Repeat the entries exactly, and do not carry the pictures over.

****

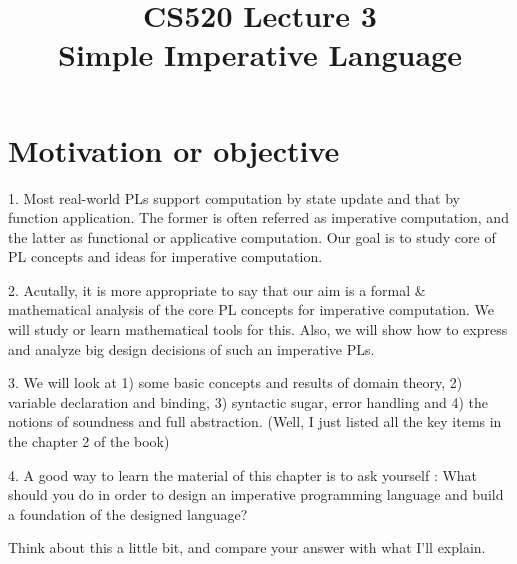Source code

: \documentclass{report}[12pt]
\begin{document}
\setlength\parindent{0pt}

  {\topsep}{\topsep}%
  {\itshape}{}%
  {\bfseries}{}%
  {\newline}{}%

\theoremstyle{break}

\newtheorem{theorem}{Theorem}[section]
\newtheorem{definition}{Definition}
\newtheorem{proposition}{Proposition}
\newtheorem{corollary}{Corollary}
\newtheorem{lemma}{Lemma}
\newtheorem{example}{Example}
\newcommand{\nonterminal}[1]{\langle \text{#1}\rangle}
\newcommand{\rem}[0]{\text{ rem }}
\newcommand{\interp}[1]{\llbracket #1 \rrbracket}
\newcommand{\bbot}[0]{\Perp}
\newcommand{\TODO}[1]{TODO : #1}

\setcounter{chapter}{3}

\title{CS520 Lecture 3\\Simple Imperative Language}
\Large
\maketitle

\section{Motivation or objective}
1. Most real-world PLs support computation by state update and that by function application. The former is often referred as imperative computation, and the latter as functional or applicative computation. Our goal is to study core of PL concepts and ideas for imperative computation.

2. Acutally, it is more appropriate to say that our aim is a formal \& mathematical analysis of the core PL concepts for imperative computation. We will study or learn mathematical tools for this. Also, we will show how to express and analyze big design decisions of such an imperative PLs.

3. We will look at 1) some basic concepts and results of domain theory, 2) variable declaration and binding, 3) syntactic sugar, error handling and 4) the notions of soundness and full abstraction. (Well, I just listed all the key items in the chapter 2 of the book)

4. A good way to learn the material of this chapter is to ask yourself : What should you do in order to design an imperative programming language and build a foundation of the designed language?

Think about this a little bit, and compare your answer with what I'll explain.
\end{document}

****

• [RESPONSE FOR THIS EXERCISE]
Source code

: \documentclass{report}[12pt]
\begin{document}
\setlength\parindent{0pt}

  {\topsep}{\topsep}%
  {\itshape}{}%
  {\bfseries}{}%
  {\newline}{}%

\theoremstyle{break}

\newtheorem{theorem}{Theorem}[section]
\newtheorem{definition}{Definition}
\newtheorem{proposition}{Proposition}
\newtheorem{corollary}{Corollary}
\newtheorem{lemma}{Lemma}
\newtheorem{example}{Example}
\newcommand{\nonterminal}[1]{\langle \text{#1}\rangle}
\newcommand{\rem}[0]{\text{ rem }}
\newcommand{\interp}[1]{\llbracket #1 \rrbracket}
\newcommand{\bbot}[0]{\Perp}
\newcommand{\TODO}[1]{TODO : #1}

\setcounter{chapter}{3}

\title{CS520 Lecture 3\\Simple Imperative Language}
\Large
\maketitle

\section{Motivation or objective}
1. Most real-world PLs support computation by state update and that by function application. The former is often referred as imperative computation, and the latter as functional or applicative computation. Our goal is to study core of PL concepts and ideas for imperative computation.

2. Acutally, it is more appropriate to say that our aim is a formal \& mathematical analysis of the core PL concepts for imperative computation. We will study or learn mathematical tools for this. Also, we will show how to express and analyze big design decisions of such an imperative PLs.

3. We will look at 1) some basic concepts and results of domain theory, 2) variable declaration and binding, 3) syntactic sugar, error handling and 4) the notions of soundness and full abstraction. (Well, I just listed all the key items in the chapter 2 of the book)

4. A good way to learn the material of this chapter is to ask yourself : What should you do in order to design an imperative programming language and build a foundation of the designed language?

Think about this a little bit, and compare your answer with what I'll explain.
\end{document}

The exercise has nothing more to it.